# Which MBTI Type Tries to Change People?



## FatSpacePenguins (May 26, 2012)

Which type works their hardest to change people they're close to?


----------



## Emerson (Mar 13, 2011)

XXFJ's users, its their game, Fi is accepting, Fe is conforming, and likes all conformity. Thus they're the ones who like to change people make them conform as well.


----------



## Drea (Apr 13, 2010)

I think all of them. It's just a human thing, you know.


----------



## SweetPickles (Mar 19, 2012)

Very guilty of this, sometimes my suggestions are welcome, oftentimes they are not.


----------



## FatSpacePenguins (May 26, 2012)

MelanieM said:


> Very guilty of this, sometimes my suggestions are welcome, oftentimes they are not.


My boss is an INFJ he does this a lot, he's the king of suggestions. When I first started I was an ENFP, a year later I now test out as an ENFJ. But unlike other types I don't take his suggestions as being pushy, I see him genuinely trying to make things better for me. This is the whole ENFP/INFJ compatability thing. We work well together, and there is a kind flow in our communication. But when I told him I was an ENFP his reply was "Oh, brother that's just great" in a sarcastic tone.


----------



## SweetPickles (Mar 19, 2012)

FatSpacePenguins said:


> My boss is an INFJ he does this a lot, he's the king of suggestions. When I first started I was an ENFP, a year later I now test out as an ENFJ. But unlike other types I don't take his suggestions as being pushy, I see him genuinely trying to make things better for me. This is the whole ENFP/INFJ compatability thing. We work well together, and there is a kind flow in our communication. But when I told him I was an ENFP his reply was "Oh, brother that's just great" in a sarcastic tone.

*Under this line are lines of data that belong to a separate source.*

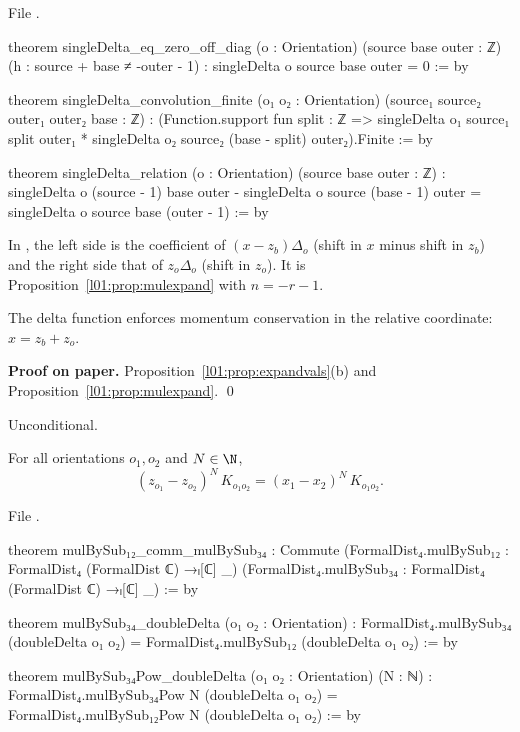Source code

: \noindent File .
\begin{leancode}
theorem singleDelta_eq_zero_off_diag (o : Orientation) (source base outer : ℤ)
    (h : source + base ≠ -outer - 1) : singleDelta o source base outer = 0 := by

theorem singleDelta_convolution_finite (o₁ o₂ : Orientation)
    (source₁ source₂ outer₁ outer₂ base : ℤ) :
    (Function.support fun split : ℤ =>
      singleDelta o₁ source₁ split outer₁ *
        singleDelta o₂ source₂ (base - split) outer₂).Finite := by

theorem singleDelta_relation (o : Orientation) (source base outer : ℤ) :
    singleDelta o (source - 1) base outer - singleDelta o source (base - 1) outer =
      singleDelta o source base (outer - 1) := by
\end{leancode}

\begin{dictionary}
In , the left side is the coefficient of $(x-z_b)\Delta_o$ (shift in $x$ minus shift in $z_b$) and
the right side that of $z_o\Delta_o$ (shift in $z_o$). It is Proposition~\ref{l01:prop:mulexpand} with $n = -r-1$.
\end{dictionary}

\begin{physics}
The delta function enforces momentum conservation in the relative coordinate: $x = z_b+z_o$.
\end{physics}

\textbf{Proof on paper.} Proposition~\ref{l01:prop:expandvals}(b) and Proposition~\ref{l01:prop:mulexpand}. \qed

\begin{status}
Unconditional.
\end{status}

\begin{theorem}\label{l01:thm:outerinner}
For all orientations $o_1,o_2$ and $N\in\N$,
\begin{equation*}
  (z_{o_1}-z_{o_2})^N\,K_{o_1o_2} = (x_1-x_2)^N\,K_{o_1o_2}.
\end{equation*}
\end{theorem}

\noindent File .
\begin{leancode}
theorem mulBySub₁₂_comm_mulBySub₃₄ :
    Commute
      (FormalDist₄.mulBySub₁₂ : FormalDist₄ (FormalDist ℂ) →ₗ[ℂ] _)
      (FormalDist₄.mulBySub₃₄ : FormalDist₄ (FormalDist ℂ) →ₗ[ℂ] _) := by

theorem mulBySub₃₄_doubleDelta (o₁ o₂ : Orientation) :
    FormalDist₄.mulBySub₃₄ (doubleDelta o₁ o₂) =
      FormalDist₄.mulBySub₁₂ (doubleDelta o₁ o₂) := by

theorem mulBySub₃₄Pow_doubleDelta (o₁ o₂ : Orientation) (N : ℕ) :
    FormalDist₄.mulBySub₃₄Pow N (doubleDelta o₁ o₂) =
      FormalDist₄.mulBySub₁₂Pow N (doubleDelta o₁ o₂) := by
\end{leancode}

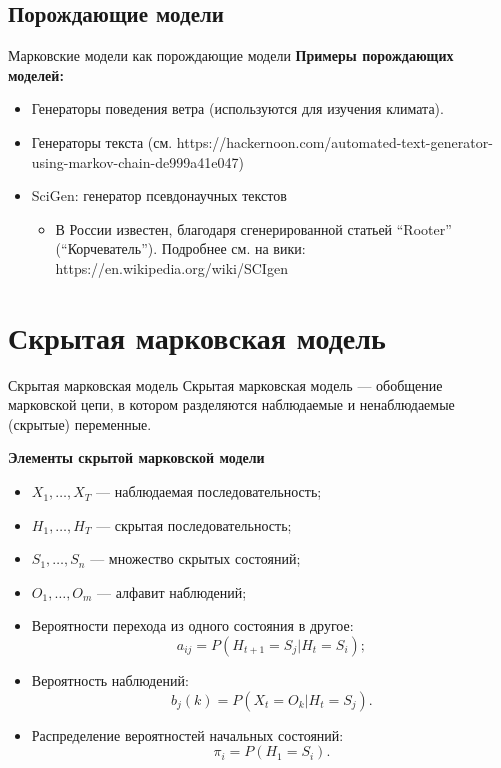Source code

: \subsection{Порождающие модели}
\begin{frame}{Марковские модели как порождающие модели}
\textbf{Примеры порождающих моделей:}
\begin{itemize}
\item Генераторы поведения ветра (используются для изучения климата).
\item Генераторы текста (см. https://hackernoon.com/automated-text-generator-using-markov-chain-de999a41e047)\\        
\item SciGen: генератор псевдонаучных текстов
\begin{itemize}
\item В России известен, благодаря сгенерированной статьей ``Rooter'' (``Корчеватель''). Подробнее см. на вики: https://en.wikipedia.org/wiki/SCIgen
\end{itemize}
\end{itemize}

\end{frame}


\section{Скрытая марковская модель}
\begin{frame}{Скрытая марковская модель}
Скрытая марковская модель --- обобщение марковской цепи, в котором разделяются наблюдаемые и ненаблюдаемые (скрытые) переменные.

\textbf{Элементы скрытой марковской модели}\\
\begin{itemize}
\item $X_1, \dots, X_T $ --- наблюдаемая последовательность;
\item $H_1, \dots, H_T$ --- скрытая последовательность;
\item $S_1, \dots, S_n$ --- множество скрытых состояний;
\item $O_1, \dots, O_m$ --- алфавит наблюдений;
\item Вероятности перехода из одного состояния в другое:
\[
    a_{ij} = P(H_{t+1} = S_j|H_t = S_i);
\]
\item Вероятность наблюдений:
\[
    b_j(k) = P(X_t = O_k|H_t = S_j).
\]
\item Распределение вероятностей начальных состояний:
\[
    \pi_i = P(H_1 = S_i).
\]
\end{itemize}
\end{frame}

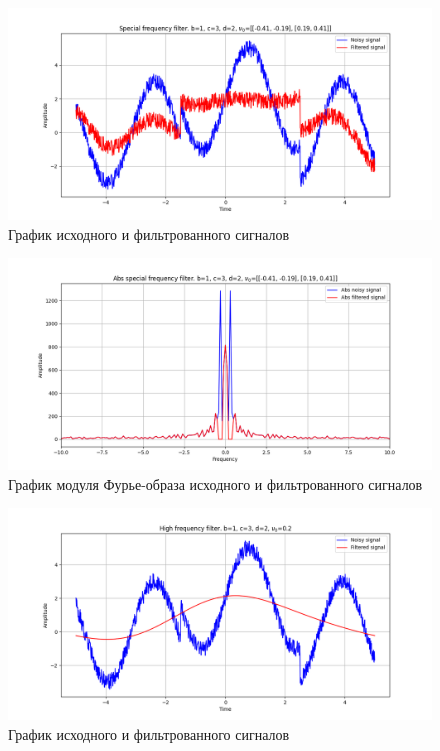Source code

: \documentclass[a4paper, 12pt]{article}
\begin{document}
    \begin{figure}[!htb]
        \centering
        \includegraphics[scale=0.485]{4_u_flt_u_nospec_v2.png}
        \captionsetup{skip=0pt}
        \caption{График исходного и фильтрованного сигналов}
        \label{fig:fig87}
    \end{figure}
    \begin{figure}[!htb]
        \centering
        \includegraphics[scale=0.485]{4_abs_u_U_nospec_v2.png}
        \captionsetup{skip=0pt}
        \caption{График модуля Фурье-образа исходного и фильтрованного сигналов}
        \label{fig:fig88}
    \end{figure}
    \begin{figure}[!htb]
        \centering
        \includegraphics[scale=0.485]{4_u_flt_u_nospec_v3.png}
        \captionsetup{skip=0pt}
        \caption{График исходного и фильтрованного сигналов}
        \label{fig:fig89}
    \end{figure}
\end{document}
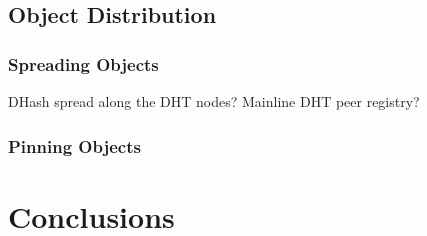 \documentclass{sig-alternate}
\begin{document}
\subsection{Object Distribution}

\subsubsection{Spreading Objects}

DHash spread along the DHT nodes?
Mainline DHT peer registry?

\subsubsection{Pinning Objects}


\section{Conclusions}






%
%
\end{document}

One of my dearest oldest friends is an ENFJ, she acted as counselor for me for a very long time. ENFJs are very giving and sincerely care. Their empathy is off the charts, she would understand me so well. She's the one who would always swear I was "psychic", but I'm not...I just see subtle differences and can be a wee bit paranoid. It's funny your boss said that about ENFPs, I've always had this love/hate admiration/disappointment with some of them, but they are great people with amazing charisma. In my experience ENFJs are much better at giving you counsel without saying "you should do this". My type of help can be perceived as annoying, to some or even quite blunt. Need to work on that


----------



## SweetPickles (Mar 19, 2012)

As for ISFJs, I can so see this, but their intentions are usually good. I think most people have good intent, it may just come out wrong. My stepchildren's grandmother is an ISFJ, sometimes she does or says things I feel as manipulative and that she is not seeing it from anyone else's viewpoint but her own. I have to say though, my kids LOVE and ADORE her. She gives unconditional love and is really a beautiful person. At the same time she is wise yet short sighted at certain things. She always seems to surprise me, and I think I surprise her as well.


----------



## A_Stah (May 13, 2012)

I'm only 16, and well aware of my inexperience compared to most members of this community. But I'm pretty sure INFJ/ENFJ's take the cake here. Being an INFJ I'm far from conformist, but I do like to rear friends to conform to some of my own attitudes, or I at least hope upon things like that. We're apparently the best counselors and psychs so the whole pedagogue/rehabilitating image resonates here. I do like differentiating wrongs and rights, and ethics, as well as work ethics/effort to fulfill potential, is probably where my standpoint lies in terms of desire for change in people.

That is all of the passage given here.